[PATCH RFC v1 1/9] KVM: Introduce pinning flag to hva_to_pfn*

From: Nikunj A Dadhania
Date: Mon Mar 07 2022 - 23:40:19 EST


KVM allocates pages with get_user_pages_* (that use FOLL_GET). For
long term pinning of guest pages pin_user_pages_* (that use FOLL_PIN)
need to be used.

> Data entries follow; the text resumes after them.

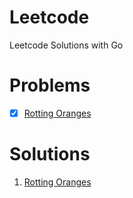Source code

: # Leetcode

Leetcode Solutions with Go

# Problems

- [x] [Rotting Oranges](https://leetcode.com/problems/rotting-oranges/description/)

# Solutions

1. [Rotting Oranges](https://github.com/GulomjonBakirov/leetcode/tree/master/rotting-oranges)
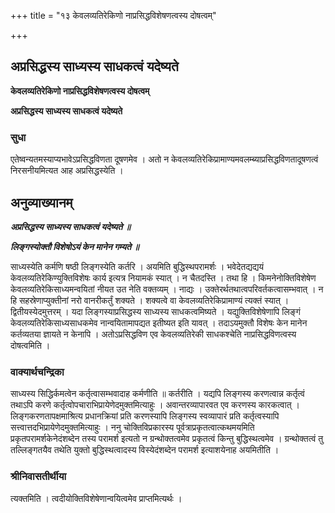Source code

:+++
title = "१३ केवलव्यतिरेकिणो नाप्रसिद्धविशेषणत्वस्य दोषत्वम्"

+++


## अप्रसिद्धस्य साध्यस्य साधकत्वं यदेष्यते

**केवलव्यतिरेकिणो नाप्रसिद्धविशेषणत्वस्य दोषत्वम्**

**अप्रसिद्धस्य साध्यस्य साधकत्वं यदेष्यते**

### **सुधा**

एतेष्वन्यतमस्याप्यभावेऽप्रसिद्धविणता दूषणमेव । अतो न केवलव्यतिरेकिप्रामाण्यमवलम्ब्याप्रसिद्धविणतादूषणत्वं निरसनीयमित्यत आह अप्रसिद्धस्येति ।

## **अनुव्याख्यानम्**

***अप्रसिद्धस्य साध्यस्य साधकत्वं यदेष्यते ॥***

***लिङ्गस्योक्तौ विशेषोऽयं केन मानेन गम्यते ॥***

साध्यस्येति कर्मणि षष्ठी लिङ्गस्येति कर्तरि । अयमिति बुद्धिस्थपरामर्शः । भवेदेतद्यद्ययं केवलव्यतिरेकिण्युक्तिविशेषः कार्य इत्यत्र नियामकं स्यात् । न चैतदस्ति । तथा हि । किमनेनोक्तिविशेषेण केवलव्यतिरेकिसाध्यमन्वयितां नीयत उत नेति वक्तव्यम् । नाद्यः । उक्तेरर्थतथात्वपरिवर्तकत्वासम्भवात् । न हि सहस्रेणाप्युक्तीनां नरो वानरीकर्तुं शक्यते । शक्यत्वे वा केवलव्यतिरेकिप्रामाण्यं त्यक्तं स्यात् । द्वितीयस्येदमुत्तरम् । यदा लिङ्गस्याप्रसिद्धस्य साध्यस्य साधकत्वमिष्यते । यद्युक्तिविशेषेणापि लिङ्गं केवलव्यतिरेकिसाध्यसाधकमेव नान्वयितामापद्यत इतीष्यत इति यावत् । तदाऽयमुक्तौ विशेषः केन मानेन कर्तव्यतया ज्ञायते न केनापि । अतोऽप्रसिद्धविण एव केवलव्यतिरेकी साधकश्चेति नाप्रसिद्धविणत्वस्य दोषत्वमिति ।

### **वाक्यार्थचन्द्रिका**

साध्यस्य सिद्धिर्कमत्वेन कर्तृत्वासम्भवादाह कर्मणीति ॥ कर्तरीति । यद्यपि लिङ्गस्य करणत्वान्न कर्तृत्वं तथाऽपि करणे कर्तृत्वोपचाराभिप्रायेणेदमुक्तमित्याहुः । अवान्तरव्यापारवत एव करणस्य कारकत्वात् । लिङ्गकरणतापक्षमाश्रित्य प्रधानक्रियां प्रति करणस्यापि लिङ्गस्य स्वव्यापारं प्रति कर्तृत्वस्यापि सत्त्वात्तदभिप्रायेणेदमुक्तमित्याहुः । ननु चोक्तिविप्रकारस्य पूर्वत्राप्रकृतत्वात्कथमयमिति प्रकृतपरामर्शकेनेदंशब्देन तस्य परामर्श इत्यतो न ग्रन्थोक्तत्वमेव प्रकृतत्वं किन्तु बुद्धिस्थत्वमेव । ग्रन्थोक्तत्वं तु तल्लिङ्गतयैव तथेति युक्तो बुद्धिस्थत्वादस्य विस्येदंशब्देन परामर्श इत्याशयेनाह अयमितीति ।

### **श्रीनिवासतीर्थीया**

त्यक्तमिति । त्वदीयोक्तिविशेषेणान्वयित्वमेव प्राप्तमित्यर्थः ।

Add a flag to hva_to_pfn* to allocate pinned pages
when the memslot represents encrypted memory.

Suggested-by: David Hildenbrand <david@xxxxxxxxxx>
Signed-off-by: Nikunj A Dadhania <nikunj@xxxxxxx>
---
include/linux/kvm_host.h | 6 ++++
virt/kvm/kvm_main.c | 63 ++++++++++++++++++++++++++++++----------
virt/kvm/kvm_mm.h | 2 +-
virt/kvm/pfncache.c | 2 +-
4 files changed, 56 insertions(+), 17 deletions(-)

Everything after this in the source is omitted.